When last I got one, the license had an expiration date in the unimaginable far-flung future of 2010, which is the name of a movie in which a Russian and U.S. spacecraft rejoin the doomed expedition from the movie "2001." I think I expected I'd be reminded my license was up for renewal when the events of that movie transpired, but since Jupiter did not collapse into a sun and aliens warn us never to land on the moon Europa, it slipped my mind.

When you enter the Office of Government, you size up the room: Everyone there is a potential foe, inasmuch as they may be here for the same thing. A friendly clerk gave me a number: C204. I looked at the board: C294.

"So they have to go through 900 more before me?" I asked. I'd brought only a magazine and a Russian novel, and I worried I'd run out of things to read. I could probably get the World Book Encyclopedia on my mobile phone, but the battery was half-drained.

"No, it goes to 299, and then it starts over."

Ah. I took a seat. A few minutes later a fellow sat down a few chairs away, and his reading material consisted entirely of a ticket that said C205. He looked at it for a long time. I was tempted to ask him to summarize, just to see if it was a sequel to C204. Finally, he got up and went over to the magazines, which might have been called Hair and Clothing, Cars You Can't Afford and Big Guys Paid Well to Manipulate Sporting Goods. He sat back down and stared at his ticket.

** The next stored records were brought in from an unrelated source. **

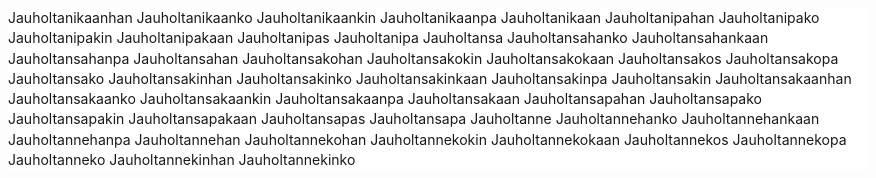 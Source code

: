 Jauholtanikaanhan
Jauholtanikaanko
Jauholtanikaankin
Jauholtanikaanpa
Jauholtanikaan
Jauholtanipahan
Jauholtanipako
Jauholtanipakin
Jauholtanipakaan
Jauholtanipas
Jauholtanipa
Jauholtansa
Jauholtansahanko
Jauholtansahankaan
Jauholtansahanpa
Jauholtansahan
Jauholtansakohan
Jauholtansakokin
Jauholtansakokaan
Jauholtansakos
Jauholtansakopa
Jauholtansako
Jauholtansakinhan
Jauholtansakinko
Jauholtansakinkaan
Jauholtansakinpa
Jauholtansakin
Jauholtansakaanhan
Jauholtansakaanko
Jauholtansakaankin
Jauholtansakaanpa
Jauholtansakaan
Jauholtansapahan
Jauholtansapako
Jauholtansapakin
Jauholtansapakaan
Jauholtansapas
Jauholtansapa
Jauholtanne
Jauholtannehanko
Jauholtannehankaan
Jauholtannehanpa
Jauholtannehan
Jauholtannekohan
Jauholtannekokin
Jauholtannekokaan
Jauholtannekos
Jauholtannekopa
Jauholtanneko
Jauholtannekinhan
Jauholtannekinko

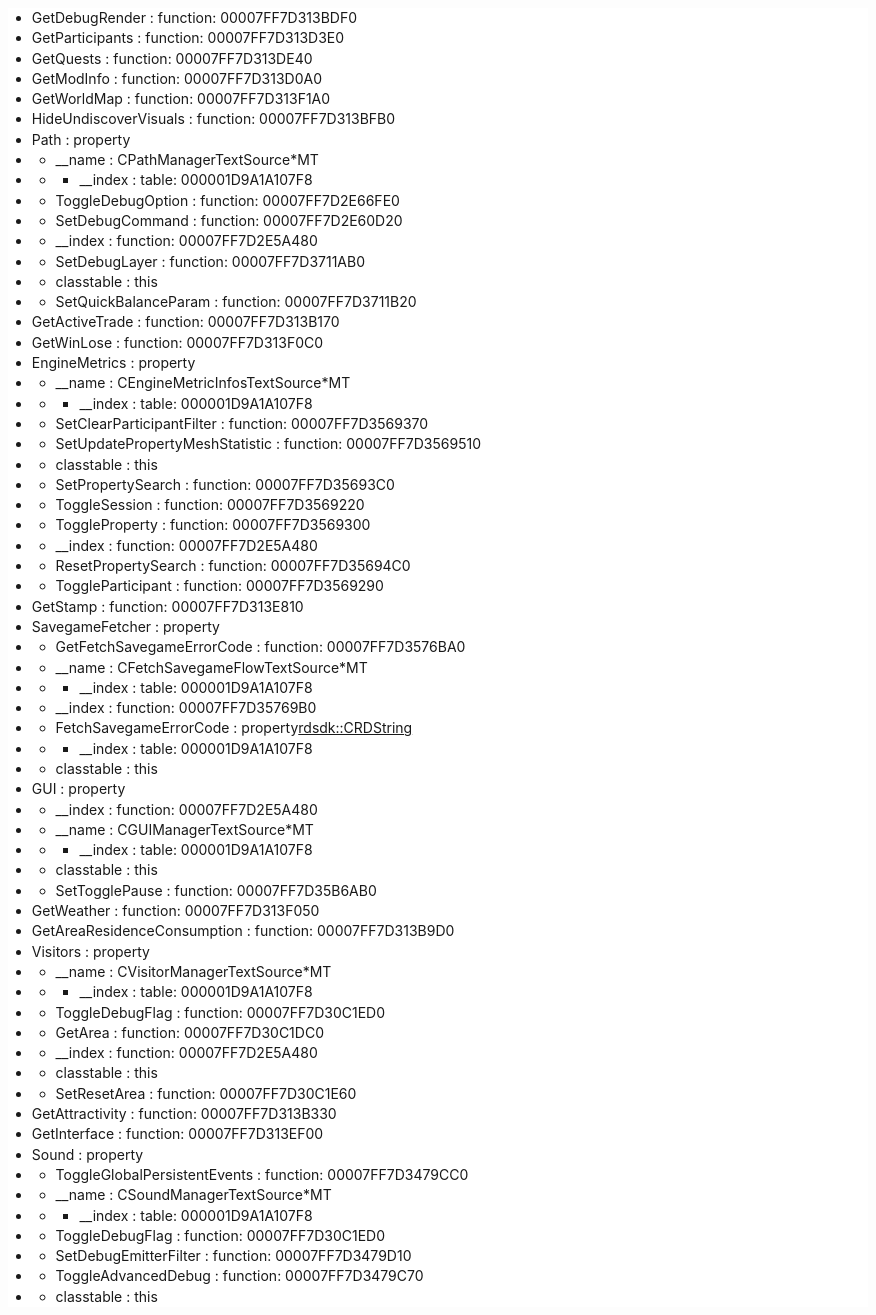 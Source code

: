 -  GetDebugRender : function: 00007FF7D313BDF0
-  GetParticipants : function: 00007FF7D313D3E0
-  GetQuests : function: 00007FF7D313DE40
-  GetModInfo : function: 00007FF7D313D0A0
-  GetWorldMap : function: 00007FF7D313F1A0
-  HideUndiscoverVisuals : function: 00007FF7D313BFB0
-  Path : property<CPathManager>
-  -  __name : CPathManagerTextSource*MT
-  -  -  __index : table: 000001D9A1A107F8
-  -  ToggleDebugOption : function: 00007FF7D2E66FE0
-  -  SetDebugCommand : function: 00007FF7D2E60D20
-  -  __index : function: 00007FF7D2E5A480
-  -  SetDebugLayer : function: 00007FF7D3711AB0
-  -  classtable : this
-  -  SetQuickBalanceParam : function: 00007FF7D3711B20
-  GetActiveTrade : function: 00007FF7D313B170
-  GetWinLose : function: 00007FF7D313F0C0
-  EngineMetrics : property<CEngineMetricInfos>
-  -  __name : CEngineMetricInfosTextSource*MT
-  -  -  __index : table: 000001D9A1A107F8
-  -  SetClearParticipantFilter : function: 00007FF7D3569370
-  -  SetUpdatePropertyMeshStatistic : function: 00007FF7D3569510
-  -  classtable : this
-  -  SetPropertySearch : function: 00007FF7D35693C0
-  -  ToggleSession : function: 00007FF7D3569220
-  -  ToggleProperty : function: 00007FF7D3569300
-  -  __index : function: 00007FF7D2E5A480
-  -  ResetPropertySearch : function: 00007FF7D35694C0
-  -  ToggleParticipant : function: 00007FF7D3569290
-  GetStamp : function: 00007FF7D313E810
-  SavegameFetcher : property<CFetchSavegameFlow>
-  -  GetFetchSavegameErrorCode : function: 00007FF7D3576BA0
-  -  __name : CFetchSavegameFlowTextSource*MT
-  -  -  __index : table: 000001D9A1A107F8
-  -  __index : function: 00007FF7D35769B0
-  -  FetchSavegameErrorCode : property<rdsdk::CRDString>
-  -  -  __index : table: 000001D9A1A107F8
-  -  classtable : this
-  GUI : property<CGUIManager>
-  -  __index : function: 00007FF7D2E5A480
-  -  __name : CGUIManagerTextSource*MT
-  -  -  __index : table: 000001D9A1A107F8
-  -  classtable : this
-  -  SetTogglePause : function: 00007FF7D35B6AB0
-  GetWeather : function: 00007FF7D313F050
-  GetAreaResidenceConsumption : function: 00007FF7D313B9D0
-  Visitors : property<CVisitorManager>
-  -  __name : CVisitorManagerTextSource*MT
-  -  -  __index : table: 000001D9A1A107F8
-  -  ToggleDebugFlag : function: 00007FF7D30C1ED0
-  -  GetArea : function: 00007FF7D30C1DC0
-  -  __index : function: 00007FF7D2E5A480
-  -  classtable : this
-  -  SetResetArea : function: 00007FF7D30C1E60
-  GetAttractivity : function: 00007FF7D313B330
-  GetInterface : function: 00007FF7D313EF00
-  Sound : property<CSoundManager>
-  -  ToggleGlobalPersistentEvents : function: 00007FF7D3479CC0
-  -  __name : CSoundManagerTextSource*MT
-  -  -  __index : table: 000001D9A1A107F8
-  -  ToggleDebugFlag : function: 00007FF7D30C1ED0
-  -  SetDebugEmitterFilter : function: 00007FF7D3479D10
-  -  ToggleAdvancedDebug : function: 00007FF7D3479C70
-  -  classtable : this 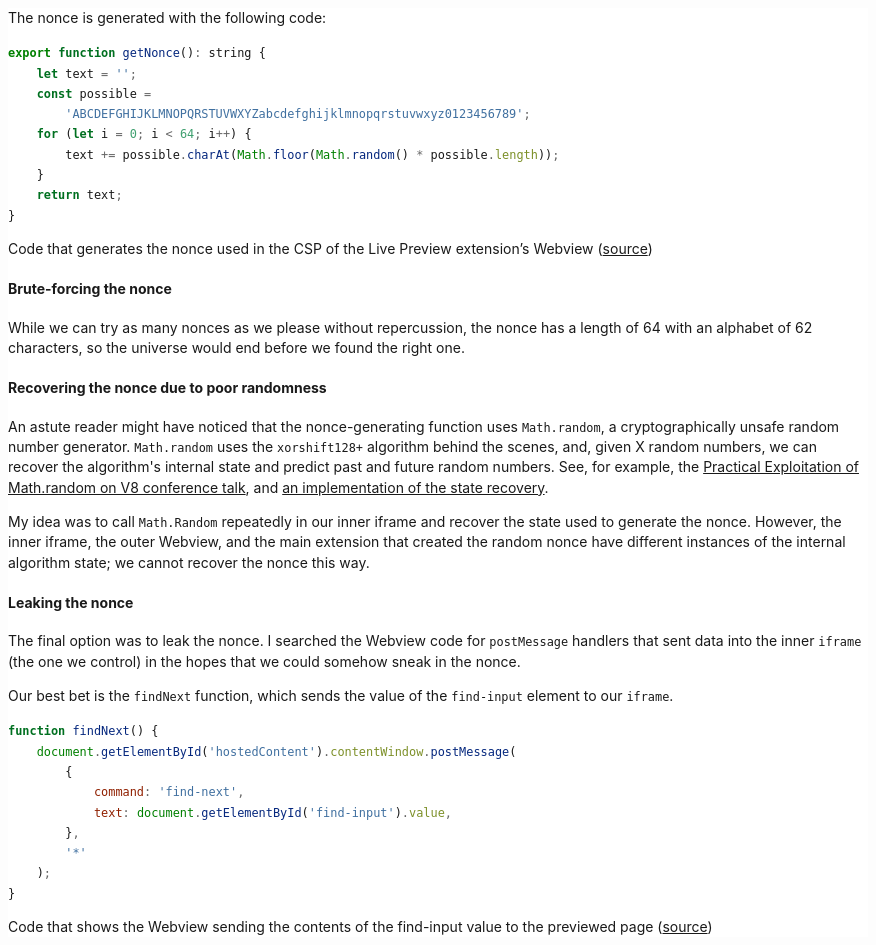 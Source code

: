 The nonce is generated with the following code:
```javascript
export function getNonce(): string {
	let text = '';
	const possible =
		'ABCDEFGHIJKLMNOPQRSTUVWXYZabcdefghijklmnopqrstuvwxyz0123456789';
	for (let i = 0; i < 64; i++) {
		text += possible.charAt(Math.floor(Math.random() * possible.length));
	}
	return text;
}
```
<p class="figure-caption">Code that generates the nonce used in the CSP of the Live Preview extension’s Webview (<a href="https://github.com/microsoft/vscode-livepreview/blob/7d2b040bd7a80e89696791d5e03c7c91066c54f9/src/utils/utils.ts#L68-L76">source</a>)</p>


#### Brute-forcing the nonce
While we can try as many nonces as we please without repercussion, the nonce has a length of 64 with an alphabet of 62 characters, so the universe would end before we found the right one.

#### Recovering the nonce due to poor randomness
An astute reader might have noticed that the nonce-generating function uses `Math.random`, a cryptographically unsafe random number generator. `Math.random` uses the `xorshift128+` algorithm behind the scenes, and, given X random numbers, we can recover the algorithm's internal state and predict past and future random numbers. See, for example, the [Practical Exploitation of Math.random on V8 conference talk](https://www.youtube.com/watch?v=_Iv6fBrcbAM), and [an implementation of the state recovery](https://github.com/d0nutptr/v8_rand_buster).

My idea was to call `Math.Random` repeatedly in our inner iframe and recover the state used to generate the nonce. However, the inner iframe, the outer Webview, and the main extension that created the random nonce have different instances of the internal algorithm state; we cannot recover the nonce this way.

#### Leaking the nonce
The final option was to leak the nonce. I searched the Webview code for `postMessage` handlers that sent data into the inner `iframe` (the one we control) in the hopes that we could somehow sneak in the nonce.

Our best bet is the `findNext` function, which sends the value of the `find-input` element to our `iframe`. 
```javascript
function findNext() {
    document.getElementById('hostedContent').contentWindow.postMessage(
        {
            command: 'find-next',
            text: document.getElementById('find-input').value,
        },
        '*'
    );
}
```
<p class="figure-caption">Code that shows the Webview sending the contents of the find-input value to the previewed page (<a href="https://github.com/microsoft/vscode-livepreview/blob/7d2b040bd7a80e89696791d5e03c7c91066c54f9/media/main.js#L65-L69">source</a>)</p>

Granted, it was a cliffhanger story: Who will be called next? Periodically, a nice robot comes over the loudspeaker, and says "A Number That Is Not Yours Has Been Called," or words to that effect. Everyone looks up at the board anyway. They call some A's. They call some B's. Some D's. No C's. There's a rash of F's called, and you wonder what they do at the F window. Perhaps it's the State Department of Easy Answers. "Hey, do I have a piece of spinach in my teeth?" "No. NOW SERVING F666." "Hello, does this tattoo mean I'm the Antichrist?" "Yes. NOW SERVING F667."

When I was finally called I was subjected to a rigorous eye exam: Can you read the top line? Yes. Oh, you want me to say the letters? You mean you don't know it by now? As usual, it was X W C G U B, which makes you feel like you're looking for the turnoff to the dyslexia convention.

She also asked if I saw the flashing lights, and I instinctively tried to hit the gas: I can beat this train to the crossing. Then my picture was taken -- smile for the photo against which the ravages of age will be measured for the next four years! -- and I was done.

We all complain about the DMV, because we're supposed to, I guess. But I compare it to my stint on the East Coast, where the DMV Building had a motto engraved in Latin -- Exspectata ut abyssus. Nos contemno vos. Roughly, "Go to Hell, We Hate You." Which is why I don't mind going to the DMV around here. From the friendly guy who passed out tickets and answered questions to the crisp and efficient clerk, it was painless, and I was out in half an hour.

Just one thing: that disco music on the PA. I do like the nightlife; I do like to boogie. But unless you're going to drop a mirrored ball and blow some dry-ice smoke around the room, go with something a bit more sedate and less distracting. The fellow reading his ticket kept losing his place.